Day 11 - a photo of you recently and how it makes you feel seeing it now.
I feel like Im like this most of the time. Staring off and wondering what it would be like having 3 living children. What it would be like to have a 3 1/2 yr old. D was born 1 yr and 3 weeks after Genesis was born and as he gets older I realize what I missed with Genesis. When he turned 1 I looked at the past and think 'so this is what it would have been like with Genesis'. I do things like that all the time.
I rarely smile nowadays. I mean really smile from the heart. Not just a half or forced smile. Im just not my happy old self. Of course the only thing that can really make me genuinely smile are my rainbows...but it doesnt last long because then I think of how I should be enjoying the three of them doing their adorably cute things. I feel this experience has aged me so much. What's that quote..." Do not judge the bereaved mother... she may look young but she is ancient inside..." yup, thats me.
This photo also reminds me of how alone I am. I dont have many photos with friends... I already went over my friend dilemma. But on top of that I dont have a partner anymore. I dont have many pictures with me in them simply because I am the one taking most of the pictures. Mostly they are of my rainbows, and I love any of the photos that I can manage to come out in just so that we are all in the pic but that is one of the things I hate the most about being a single mom.
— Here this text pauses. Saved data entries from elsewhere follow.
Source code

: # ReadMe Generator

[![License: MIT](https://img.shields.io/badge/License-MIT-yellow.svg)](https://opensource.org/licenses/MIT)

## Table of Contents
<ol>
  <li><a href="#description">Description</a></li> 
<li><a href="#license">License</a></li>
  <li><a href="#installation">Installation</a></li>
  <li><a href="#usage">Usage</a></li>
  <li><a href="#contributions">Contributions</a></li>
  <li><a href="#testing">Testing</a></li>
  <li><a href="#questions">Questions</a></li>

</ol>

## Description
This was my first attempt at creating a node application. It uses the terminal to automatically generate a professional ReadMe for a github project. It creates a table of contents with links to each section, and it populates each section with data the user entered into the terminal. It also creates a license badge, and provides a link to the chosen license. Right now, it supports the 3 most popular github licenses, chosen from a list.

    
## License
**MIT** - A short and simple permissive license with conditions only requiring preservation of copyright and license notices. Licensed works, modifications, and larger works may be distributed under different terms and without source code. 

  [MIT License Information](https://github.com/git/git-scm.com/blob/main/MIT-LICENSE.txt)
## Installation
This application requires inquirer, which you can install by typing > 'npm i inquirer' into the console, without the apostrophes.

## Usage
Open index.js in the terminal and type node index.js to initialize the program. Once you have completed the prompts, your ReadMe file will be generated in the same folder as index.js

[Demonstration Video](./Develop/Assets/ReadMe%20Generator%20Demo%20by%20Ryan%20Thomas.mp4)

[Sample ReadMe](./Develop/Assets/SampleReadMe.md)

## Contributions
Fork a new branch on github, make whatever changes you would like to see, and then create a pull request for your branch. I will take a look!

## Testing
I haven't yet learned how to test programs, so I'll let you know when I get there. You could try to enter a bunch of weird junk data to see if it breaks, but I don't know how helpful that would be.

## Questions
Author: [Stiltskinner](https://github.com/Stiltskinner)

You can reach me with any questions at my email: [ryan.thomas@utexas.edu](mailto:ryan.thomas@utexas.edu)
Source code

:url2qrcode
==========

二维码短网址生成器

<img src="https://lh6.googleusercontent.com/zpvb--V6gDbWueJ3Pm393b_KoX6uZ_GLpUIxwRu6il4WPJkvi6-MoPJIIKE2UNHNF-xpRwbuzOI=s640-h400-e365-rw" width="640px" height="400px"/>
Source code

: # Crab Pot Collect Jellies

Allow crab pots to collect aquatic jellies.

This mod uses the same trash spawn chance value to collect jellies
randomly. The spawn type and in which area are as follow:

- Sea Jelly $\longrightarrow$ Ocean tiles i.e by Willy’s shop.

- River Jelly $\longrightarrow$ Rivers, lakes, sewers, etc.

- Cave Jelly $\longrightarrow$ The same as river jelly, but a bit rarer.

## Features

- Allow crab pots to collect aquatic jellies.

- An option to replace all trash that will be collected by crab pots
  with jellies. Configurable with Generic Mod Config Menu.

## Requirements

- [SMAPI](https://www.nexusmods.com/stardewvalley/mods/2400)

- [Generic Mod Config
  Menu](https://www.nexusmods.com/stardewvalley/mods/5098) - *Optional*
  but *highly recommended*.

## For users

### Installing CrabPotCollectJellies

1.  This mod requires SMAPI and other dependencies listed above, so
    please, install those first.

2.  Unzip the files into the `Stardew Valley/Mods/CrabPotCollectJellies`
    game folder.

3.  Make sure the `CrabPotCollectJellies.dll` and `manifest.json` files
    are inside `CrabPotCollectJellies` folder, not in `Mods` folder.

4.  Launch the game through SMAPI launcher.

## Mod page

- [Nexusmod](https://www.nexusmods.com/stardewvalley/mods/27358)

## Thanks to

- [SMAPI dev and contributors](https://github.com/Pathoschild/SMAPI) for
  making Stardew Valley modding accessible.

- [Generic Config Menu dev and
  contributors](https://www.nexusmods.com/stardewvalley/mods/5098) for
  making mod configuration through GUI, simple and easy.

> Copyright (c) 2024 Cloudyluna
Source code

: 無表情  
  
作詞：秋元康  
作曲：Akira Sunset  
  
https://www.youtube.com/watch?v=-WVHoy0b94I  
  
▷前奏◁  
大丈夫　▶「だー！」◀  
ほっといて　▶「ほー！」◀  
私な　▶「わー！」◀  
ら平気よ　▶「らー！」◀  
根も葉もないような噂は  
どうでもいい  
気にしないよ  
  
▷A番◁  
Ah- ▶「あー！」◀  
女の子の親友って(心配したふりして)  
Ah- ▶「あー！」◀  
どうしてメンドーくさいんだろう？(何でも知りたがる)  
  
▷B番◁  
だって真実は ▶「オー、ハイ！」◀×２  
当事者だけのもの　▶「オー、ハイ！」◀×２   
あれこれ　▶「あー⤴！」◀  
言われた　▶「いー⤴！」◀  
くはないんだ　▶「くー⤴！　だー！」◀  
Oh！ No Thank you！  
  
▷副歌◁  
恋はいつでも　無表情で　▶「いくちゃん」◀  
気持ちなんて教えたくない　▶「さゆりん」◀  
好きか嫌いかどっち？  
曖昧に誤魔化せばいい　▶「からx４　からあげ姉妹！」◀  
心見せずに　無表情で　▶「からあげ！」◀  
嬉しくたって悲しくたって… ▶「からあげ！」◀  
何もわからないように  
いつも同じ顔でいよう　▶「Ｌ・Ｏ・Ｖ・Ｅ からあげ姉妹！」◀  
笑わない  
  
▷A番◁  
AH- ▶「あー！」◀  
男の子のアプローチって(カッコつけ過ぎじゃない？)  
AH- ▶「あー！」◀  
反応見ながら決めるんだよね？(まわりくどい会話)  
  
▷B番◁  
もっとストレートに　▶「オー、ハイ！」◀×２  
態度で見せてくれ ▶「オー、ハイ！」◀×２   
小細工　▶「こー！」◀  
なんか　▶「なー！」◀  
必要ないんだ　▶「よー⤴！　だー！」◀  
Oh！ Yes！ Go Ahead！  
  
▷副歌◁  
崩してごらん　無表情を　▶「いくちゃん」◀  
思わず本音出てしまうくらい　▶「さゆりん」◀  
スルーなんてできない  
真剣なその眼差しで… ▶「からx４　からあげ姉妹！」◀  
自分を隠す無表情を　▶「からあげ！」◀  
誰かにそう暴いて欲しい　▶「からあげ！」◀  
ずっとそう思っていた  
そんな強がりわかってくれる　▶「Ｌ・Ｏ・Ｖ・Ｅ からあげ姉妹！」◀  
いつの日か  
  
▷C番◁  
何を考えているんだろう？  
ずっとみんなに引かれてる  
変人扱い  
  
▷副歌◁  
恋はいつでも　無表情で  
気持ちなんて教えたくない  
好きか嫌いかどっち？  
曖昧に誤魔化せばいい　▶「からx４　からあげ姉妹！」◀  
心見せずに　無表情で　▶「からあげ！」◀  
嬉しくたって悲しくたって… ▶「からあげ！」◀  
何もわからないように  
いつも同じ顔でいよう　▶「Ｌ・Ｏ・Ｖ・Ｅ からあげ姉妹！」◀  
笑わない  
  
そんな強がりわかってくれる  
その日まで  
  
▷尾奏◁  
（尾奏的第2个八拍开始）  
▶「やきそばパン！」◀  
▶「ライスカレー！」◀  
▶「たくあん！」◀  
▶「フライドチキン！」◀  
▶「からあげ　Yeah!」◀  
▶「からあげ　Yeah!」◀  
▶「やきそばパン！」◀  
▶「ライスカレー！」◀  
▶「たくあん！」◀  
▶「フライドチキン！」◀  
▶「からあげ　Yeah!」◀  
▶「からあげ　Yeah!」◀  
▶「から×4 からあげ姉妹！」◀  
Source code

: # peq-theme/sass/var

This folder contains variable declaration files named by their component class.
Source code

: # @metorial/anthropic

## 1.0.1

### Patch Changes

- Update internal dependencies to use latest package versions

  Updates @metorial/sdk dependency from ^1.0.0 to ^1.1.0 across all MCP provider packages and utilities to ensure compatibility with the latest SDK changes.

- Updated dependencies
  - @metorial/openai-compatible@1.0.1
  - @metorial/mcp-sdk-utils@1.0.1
And I dont want to go buy a tripod and a timer and take staged pics like that. Its the candids that are what I cherish. You know the ones that your husband is supposed to take while you are asleep on the couch with the baby asleep on your chest. Or the one your boyfriend takes while you are on the ground playing with the kids. Or the one your partner takes as your child goes down the slide at the park for the first time while you are waiting with open arms at the bottom of the slide... ya, its those that I miss.